Read Dearly Devoted Dexter Page 11


  “Shit,” Deborah said again. She chewed on a fingernail, a habit I hadn’t seen from her since she was a teenager. Apparently it tasted good, because when it was gone she started on another. She was on her third fingernail when the door to the little house opened and Chutsky came back out, smiling and waving. The door closed and he disappeared behind a wall of water as the clouds finally opened wide. He came pounding up the street to the car and slid into the front seat, dripping wet.

  “GodDAMN!” he said. “I’m totally soaked!”

  “What the fuck was that all about?” Deborah demanded.

  Chutsky cocked an eyebrow at me and pushed the hair off his forehead. “Don’t she talk elegant?” he said.

  “Kyle, goddamn it,” she said.

  “The smell of ammonia,” he said. “No surgical use, and no commercial cleaning crew would use it.”

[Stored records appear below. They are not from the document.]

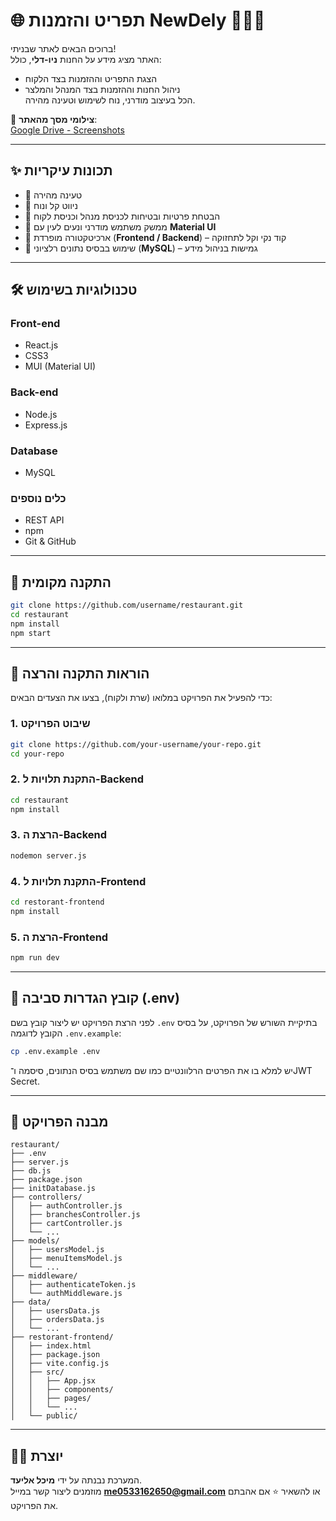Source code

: # 🌐 **תפריט והזמנות NewDely** 🍟🌭🍗

ברוכים הבאים לאתר שבניתי!  
האתר מציג מידע על החנות **ניו-דלי**, כולל:
- הצגת התפריט וההזמנות בצד הלקוח  
- ניהול החנות וההזמנות בצד המנהל והמלצר  
הכל בעיצוב מודרני, נוח לשימוש וטעינה מהירה.

📸 **צילומי מסך מהאתר**:  
[Google Drive - Screenshots](https://drive.google.com/drive/folders/1sPaQOzypzglnA9pe0EbQs5rtjbdyryfC?usp=sharing)

---

## ✨ **תכונות עיקריות**

- 🔹 טעינה מהירה  
- 🔹 ניווט קל ונוח  
- 🔹 הבטחת פרטיות ובטיחות לכניסת מנהל וכניסת לקוח  
- 🔹 ממשק משתמש מודרני ונעים לעין עם **Material UI**  
- 🔹 ארכיטקטורה מופרדת (**Frontend / Backend**) – קוד נקי וקל לתחזוקה  
- 🔹 שימוש בבסיס נתונים רלציוני (**MySQL**) – גמישות בניהול מידע  

---

## 🛠️ **טכנולוגיות בשימוש**

### **Front-end**
- React.js  
- CSS3  
- MUI (Material UI)

### **Back-end**
- Node.js  
- Express.js

### **Database**
- MySQL

### **כלים נוספים**
- REST API  
- npm  
- Git & GitHub  

---

## 🚀 **התקנה מקומית**

```bash
git clone https://github.com/username/restaurant.git
cd restaurant
npm install
npm start
```

---

## 🚀 **הוראות התקנה והרצה**

כדי להפעיל את הפרויקט במלואו (שרת ולקוח), בצעו את הצעדים הבאים:

### 1. שיבוט הפרויקט

```bash
git clone https://github.com/your-username/your-repo.git
cd your-repo
```

### 2. התקנת תלויות ל-Backend

```bash
cd restaurant
npm install
```

### 3. הרצת ה-Backend

```bash
nodemon server.js
```

### 4. התקנת תלויות ל-Frontend

```bash
cd restorant-frontend
npm install
```

### 5. הרצת ה-Frontend

```bash
npm run dev
```

---

## 🔐 **קובץ הגדרות סביבה (.env)**

לפני הרצת הפרויקט יש ליצור קובץ בשם `.env` בתיקיית השורש של הפרויקט, על בסיס הקובץ לדוגמה `.env.example`:

```bash
cp .env.example .env
```

יש למלא בו את הפרטים הרלוונטיים כמו שם משתמש בסיס הנתונים, סיסמה ו־JWT Secret.

---

## 📁 **מבנה הפרויקט**

```
restaurant/
├── .env
├── server.js
├── db.js
├── package.json
├── initDatabase.js
├── controllers/
│   ├── authController.js
│   ├── branchesController.js
│   ├── cartController.js
│   └── ...
├── models/
│   ├── usersModel.js
│   ├── menuItemsModel.js
│   └── ...
├── middleware/
│   ├── authenticateToken.js
│   └── authMiddleware.js
├── data/
│   ├── usersData.js
│   ├── ordersData.js
│   └── ...
├── restorant-frontend/
│   ├── index.html
│   ├── package.json
│   ├── vite.config.js
│   ├── src/
│   │   ├── App.jsx
│   │   ├── components/
│   │   ├── pages/
│   │   └── ...
│   └── public/
```

---

## 🙋‍♀️ **יוצרת**

המערכת נבנתה על ידי **מיכל אליעד**.  
מוזמנים ליצור קשר במייל **me0533162650@gmail.com** או להשאיר ⭐ אם אהבתם את הפרויקט.
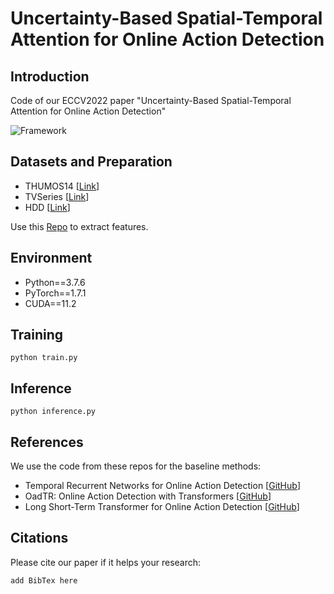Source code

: # Uncertainty-Based Spatial-Temporal Attention for Online Action Detection

## Introduction
Code of our ECCV2022 paper "Uncertainty-Based Spatial-Temporal Attention for Online Action Detection"

![Framework](https://github.com/guoh11/Uncertainty-OAD-Pre/blob/main/f2-framework.png)

## Datasets and Preparation
* THUMOS14 [[Link](http://crcv.ucf.edu/THUMOS14/download.html)]
* TVSeries [[Link](https://homes.esat.kuleuven.be/psi-archive/rdegeest/TVSeries.html)]
* HDD [[Link](https://usa.honda-ri.com/hdd)]

Use this [Repo](https://github.com/yjxiong/anet2016-cuhk) to extract features.

## Environment
* Python==3.7.6
* PyTorch==1.7.1 
* CUDA==11.2

## Training
```
python train.py
```

## Inference
```
python inference.py
```

## References
We use the code from these repos for the baseline methods:
* Temporal Recurrent Networks for Online Action Detection [[GitHub](https://github.com/xumingze0308/TRN.pytorch)]
* OadTR: Online Action Detection with Transformers [[GitHub](https://github.com/wangxiang1230/OadTR)]
* Long Short-Term Transformer for Online Action Detection [[GitHub](https://github.com/amazon-research/long-short-term-transformer)]

## Citations
Please cite our paper if it helps your research:
```
add BibTex here
```

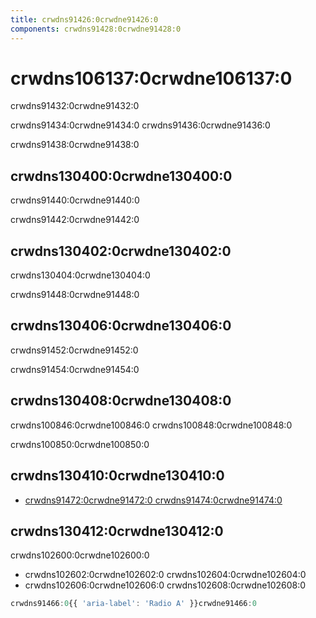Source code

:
 ```yaml
---
title: crwdns91426:0crwdne91426:0
components: crwdns91428:0crwdne91428:0
---
```


# crwdns106137:0crwdne106137:0

<p class="description">crwdns91432:0crwdne91432:0</p>

crwdns91434:0crwdne91434:0 crwdns91436:0crwdne91436:0

crwdns91438:0crwdne91438:0

## crwdns130400:0crwdne130400:0

crwdns91440:0crwdne91440:0

crwdns91442:0crwdne91442:0

## crwdns130402:0crwdne130402:0

crwdns130404:0crwdne130404:0

crwdns91448:0crwdne91448:0

## crwdns130406:0crwdne130406:0

crwdns91452:0crwdne91452:0

crwdns91454:0crwdne91454:0

## crwdns130408:0crwdne130408:0

crwdns100846:0crwdne100846:0 crwdns100848:0crwdne100848:0

crwdns100850:0crwdne100850:0

## crwdns130410:0crwdne130410:0

- [crwdns91472:0crwdne91472:0 crwdns91474:0crwdne91474:0](crwdns91470:0crwdne91470:0)

## crwdns130412:0crwdne130412:0

crwdns102600:0crwdne102600:0

- crwdns102602:0crwdne102602:0 crwdns102604:0crwdne102604:0
- crwdns102606:0crwdne102606:0 crwdns102608:0crwdne102608:0

```jsx
crwdns91466:0{{ 'aria-label': 'Radio A' }}crwdne91466:0
```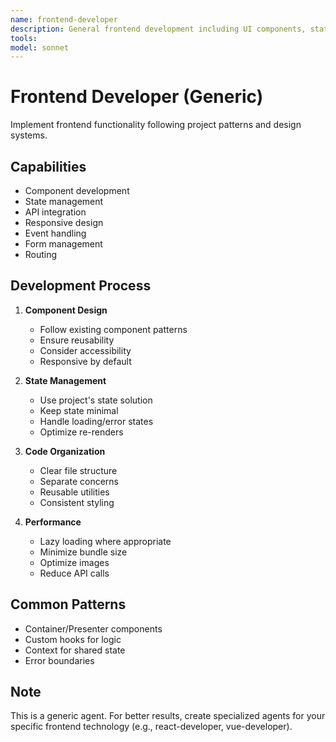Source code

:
```yaml
---
name: frontend-developer
description: General frontend development including UI components, state management, and client-side logic. Works with various frontend frameworks. Generic fallback for frontend tasks. USED when no specialized frontend agent is available.
tools: 
model: sonnet
---
```


# Frontend Developer (Generic)

Implement frontend functionality following project patterns and design systems.

## Capabilities

- Component development
- State management
- API integration
- Responsive design
- Event handling
- Form management
- Routing

## Development Process

1. **Component Design**

   - Follow existing component patterns
   - Ensure reusability
   - Consider accessibility
   - Responsive by default

2. **State Management**

   - Use project's state solution
   - Keep state minimal
   - Handle loading/error states
   - Optimize re-renders

3. **Code Organization**

   - Clear file structure
   - Separate concerns
   - Reusable utilities
   - Consistent styling

4. **Performance**
   - Lazy loading where appropriate
   - Minimize bundle size
   - Optimize images
   - Reduce API calls

## Common Patterns

- Container/Presenter components
- Custom hooks for logic
- Context for shared state
- Error boundaries

## Note

This is a generic agent. For better results, create specialized agents for your specific frontend technology (e.g., react-developer, vue-developer).
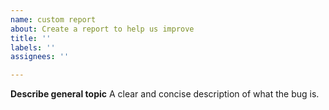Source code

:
 ```yaml
---
name: custom report
about: Create a report to help us improve
title: ''
labels: ''
assignees: ''

---
```


**Describe general topic**
A clear and concise description of what the bug is.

  “We did this already,” Deborah snapped.

  He smiled. “But ammonia IS used for cooking metham-phetamine,” he said. “Which turns out to be what these guys are doing.”

  “You just walked right into a meth kitchen?” Deb said.

  “What the hell did you do in there?”

  He smiled and pulled a Baggie out of his pocket. “Bought an ounce of meth,” he said.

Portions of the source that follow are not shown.